Cuando estaban celebrando la paz, se presentaron unos quinientos indígenas tobas, mocovíes y mataguayos, junto con varios caciques. Durante unos días los rodearon y los amenazaron. La mañana del 27 de octubre de 1683 los sacerdotes oraron y celebraron la eucaristía. Después hablaron de Dios con sus asediadores, en tono amistoso. Por la tarde, al parecer azuzados por hechiceros de sus clanes, los atacantes cargaron con flechas, lanzas, garrotes y macanas contra los misioneros y todos sus acompañantes, asesinándolos cruelmente. Tal como cuenta un aborigen de la misión que pudo escapar a caballo, cuando llegaron tropas españolas desde Salta dispuestas a hacer justicia, el P. Diego Ruiz se lo impidió: “Hemos venido a convertir infieles, no a matarlos”.

Con la muerte de estos mártires que celebramos, desgraciadamente, se deshizo una misión en la que habían colaborado estrechamente miembros del clero secular con la Compañía de Jesús en un proyecto eclesial conjunto y ambicioso. Había tanto que hacer, que Ortiz de Zárate y Solinas habían pedido al Provincial otro jesuita más, con el siguiente perfil: “Primero, debe ser totalmente desprendido del mundo y bien resuelto en los peligros y dificultades; segundo, su caridad debe ser suma, para nada miedoso, con un rostro alegre, un corazón amplio…”. Los misioneros eran bien conscientes de las dificultades, pero, al mismo tiempo, vivían su vocación con entusiasmo entregados a los nativos, como muestra el hecho de que un buen número de ellos –cuyos nombres se desconocen- fueran asesinados al mismo tiempo. Se ve, pues, cómo la fe transmitida por los misioneros había calado en la vida de estos 18 laicos: hombres, mujeres y niños, indios y españoles.

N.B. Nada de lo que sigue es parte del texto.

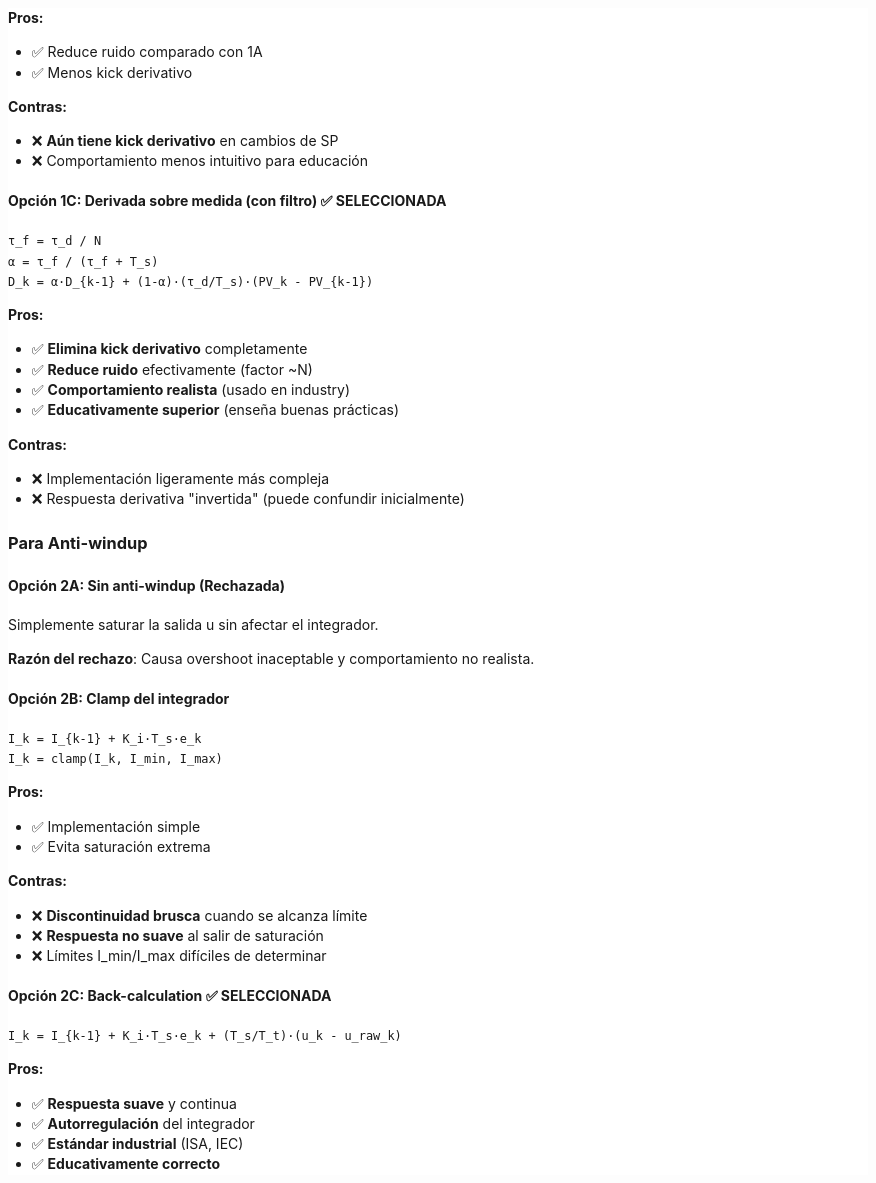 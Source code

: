**Pros:**
- ✅ Reduce ruido comparado con 1A
- ✅ Menos kick derivativo

**Contras:**
- ❌ **Aún tiene kick derivativo** en cambios de SP
- ❌ Comportamiento menos intuitivo para educación

#### Opción 1C: Derivada sobre medida (con filtro) ✅ **SELECCIONADA**
```
τ_f = τ_d / N
α = τ_f / (τ_f + T_s)
D_k = α·D_{k-1} + (1-α)·(τ_d/T_s)·(PV_k - PV_{k-1})
```

**Pros:**
- ✅ **Elimina kick derivativo** completamente
- ✅ **Reduce ruido** efectivamente (factor ~N)
- ✅ **Comportamiento realista** (usado en industry)
- ✅ **Educativamente superior** (enseña buenas prácticas)

**Contras:**
- ❌ Implementación ligeramente más compleja
- ❌ Respuesta derivativa "invertida" (puede confundir inicialmente)

### Para Anti-windup

#### Opción 2A: Sin anti-windup (Rechazada)
Simplemente saturar la salida u sin afectar el integrador.

**Razón del rechazo**: Causa overshoot inaceptable y comportamiento no realista.

#### Opción 2B: Clamp del integrador
```
I_k = I_{k-1} + K_i·T_s·e_k
I_k = clamp(I_k, I_min, I_max)
```

**Pros:**
- ✅ Implementación simple
- ✅ Evita saturación extrema

**Contras:**
- ❌ **Discontinuidad brusca** cuando se alcanza límite
- ❌ **Respuesta no suave** al salir de saturación
- ❌ Límites I_min/I_max difíciles de determinar

#### Opción 2C: Back-calculation ✅ **SELECCIONADA**
```
I_k = I_{k-1} + K_i·T_s·e_k + (T_s/T_t)·(u_k - u_raw_k)
```

**Pros:**
- ✅ **Respuesta suave** y continua
- ✅ **Autorregulación** del integrador
- ✅ **Estándar industrial** (ISA, IEC)
- ✅ **Educativamente correcto**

La fidelidad de estos mártires en perseverar en su empeño de reconciliación entre diversos grupos de la zona, llegando a la disposición a dar la vida por ello y a perdonar a sus agresores, nos permite comprobar su jerarquía de valores cristianos. Por otro lado, la atención conjunta a la persona de parte de Solinas y sus compañeros –como médicos del cuerpo y del alma- deja patente cómo la acción evangelizadora, conducida por la gracia de Dios, quiere responder a los anhelos de cada ser humano, comunicándole la vida integral que ofrece Jesucristo.